> Task prompt:
The entries below are to be repeated exactly as they stand.

> Task data:
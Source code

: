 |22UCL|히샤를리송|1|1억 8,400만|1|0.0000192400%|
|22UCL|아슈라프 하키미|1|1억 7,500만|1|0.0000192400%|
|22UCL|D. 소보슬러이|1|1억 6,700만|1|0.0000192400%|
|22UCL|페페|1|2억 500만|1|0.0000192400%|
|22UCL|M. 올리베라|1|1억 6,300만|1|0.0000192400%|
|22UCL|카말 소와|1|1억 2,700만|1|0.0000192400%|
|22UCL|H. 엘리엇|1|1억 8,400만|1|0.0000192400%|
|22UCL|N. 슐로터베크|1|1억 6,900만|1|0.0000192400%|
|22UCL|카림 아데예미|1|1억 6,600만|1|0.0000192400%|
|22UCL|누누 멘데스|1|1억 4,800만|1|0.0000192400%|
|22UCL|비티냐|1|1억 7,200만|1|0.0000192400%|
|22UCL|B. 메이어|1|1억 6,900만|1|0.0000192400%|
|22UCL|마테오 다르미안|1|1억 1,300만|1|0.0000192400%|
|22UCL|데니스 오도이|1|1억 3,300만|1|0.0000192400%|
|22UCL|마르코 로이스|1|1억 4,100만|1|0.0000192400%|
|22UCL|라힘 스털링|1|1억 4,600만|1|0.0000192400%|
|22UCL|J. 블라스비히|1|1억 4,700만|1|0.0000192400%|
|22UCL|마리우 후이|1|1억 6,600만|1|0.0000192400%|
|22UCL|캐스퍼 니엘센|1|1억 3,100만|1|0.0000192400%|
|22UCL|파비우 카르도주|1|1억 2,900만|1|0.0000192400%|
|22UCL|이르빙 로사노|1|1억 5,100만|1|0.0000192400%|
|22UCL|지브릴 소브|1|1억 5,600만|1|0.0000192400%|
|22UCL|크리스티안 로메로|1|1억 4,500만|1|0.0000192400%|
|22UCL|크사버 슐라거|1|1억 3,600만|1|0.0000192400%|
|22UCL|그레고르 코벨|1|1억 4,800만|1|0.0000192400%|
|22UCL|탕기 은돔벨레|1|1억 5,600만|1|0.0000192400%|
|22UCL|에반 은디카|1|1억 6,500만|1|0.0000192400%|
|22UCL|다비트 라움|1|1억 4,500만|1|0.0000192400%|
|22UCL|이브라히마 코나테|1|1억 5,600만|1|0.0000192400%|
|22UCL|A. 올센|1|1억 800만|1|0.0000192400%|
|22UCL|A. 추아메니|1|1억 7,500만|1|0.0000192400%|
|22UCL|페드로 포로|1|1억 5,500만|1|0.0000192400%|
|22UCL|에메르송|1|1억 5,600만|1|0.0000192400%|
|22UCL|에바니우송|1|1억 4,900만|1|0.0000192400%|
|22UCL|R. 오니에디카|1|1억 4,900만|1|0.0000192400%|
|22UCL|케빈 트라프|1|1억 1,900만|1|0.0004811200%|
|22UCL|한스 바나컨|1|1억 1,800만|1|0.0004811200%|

> Response below:
Source code

: |22UCL|히샤를리송|1|1억 8,400만|1|0.0000192400%|
|22UCL|아슈라프 하키미|1|1억 7,500만|1|0.0000192400%|
|22UCL|D. 소보슬러이|1|1억 6,700만|1|0.0000192400%|
|22UCL|페페|1|2억 500만|1|0.0000192400%|
|22UCL|M. 올리베라|1|1억 6,300만|1|0.0000192400%|
|22UCL|카말 소와|1|1억 2,700만|1|0.0000192400%|
|22UCL|H. 엘리엇|1|1억 8,400만|1|0.0000192400%|
|22UCL|N. 슐로터베크|1|1억 6,900만|1|0.0000192400%|
|22UCL|카림 아데예미|1|1억 6,600만|1|0.0000192400%|
|22UCL|누누 멘데스|1|1억 4,800만|1|0.0000192400%|
|22UCL|비티냐|1|1억 7,200만|1|0.0000192400%|
|22UCL|B. 메이어|1|1억 6,900만|1|0.0000192400%|
|22UCL|마테오 다르미안|1|1억 1,300만|1|0.0000192400%|
|22UCL|데니스 오도이|1|1억 3,300만|1|0.0000192400%|
|22UCL|마르코 로이스|1|1억 4,100만|1|0.0000192400%|
|22UCL|라힘 스털링|1|1억 4,600만|1|0.0000192400%|
|22UCL|J. 블라스비히|1|1억 4,700만|1|0.0000192400%|
|22UCL|마리우 후이|1|1억 6,600만|1|0.0000192400%|
|22UCL|캐스퍼 니엘센|1|1억 3,100만|1|0.0000192400%|
|22UCL|파비우 카르도주|1|1억 2,900만|1|0.0000192400%|
|22UCL|이르빙 로사노|1|1억 5,100만|1|0.0000192400%|
|22UCL|지브릴 소브|1|1억 5,600만|1|0.0000192400%|
|22UCL|크리스티안 로메로|1|1억 4,500만|1|0.0000192400%|
|22UCL|크사버 슐라거|1|1억 3,600만|1|0.0000192400%|
|22UCL|그레고르 코벨|1|1억 4,800만|1|0.0000192400%|
|22UCL|탕기 은돔벨레|1|1억 5,600만|1|0.0000192400%|
|22UCL|에반 은디카|1|1억 6,500만|1|0.0000192400%|
|22UCL|다비트 라움|1|1억 4,500만|1|0.0000192400%|
|22UCL|이브라히마 코나테|1|1억 5,600만|1|0.0000192400%|
|22UCL|A. 올센|1|1억 800만|1|0.0000192400%|
|22UCL|A. 추아메니|1|1억 7,500만|1|0.0000192400%|
|22UCL|페드로 포로|1|1억 5,500만|1|0.0000192400%|
|22UCL|에메르송|1|1억 5,600만|1|0.0000192400%|
|22UCL|에바니우송|1|1억 4,900만|1|0.0000192400%|
|22UCL|R. 오니에디카|1|1억 4,900만|1|0.0000192400%|
|22UCL|케빈 트라프|1|1억 1,900만|1|0.0004811200%|
|22UCL|한스 바나컨|1|1억 1,800만|1|0.0004811200%|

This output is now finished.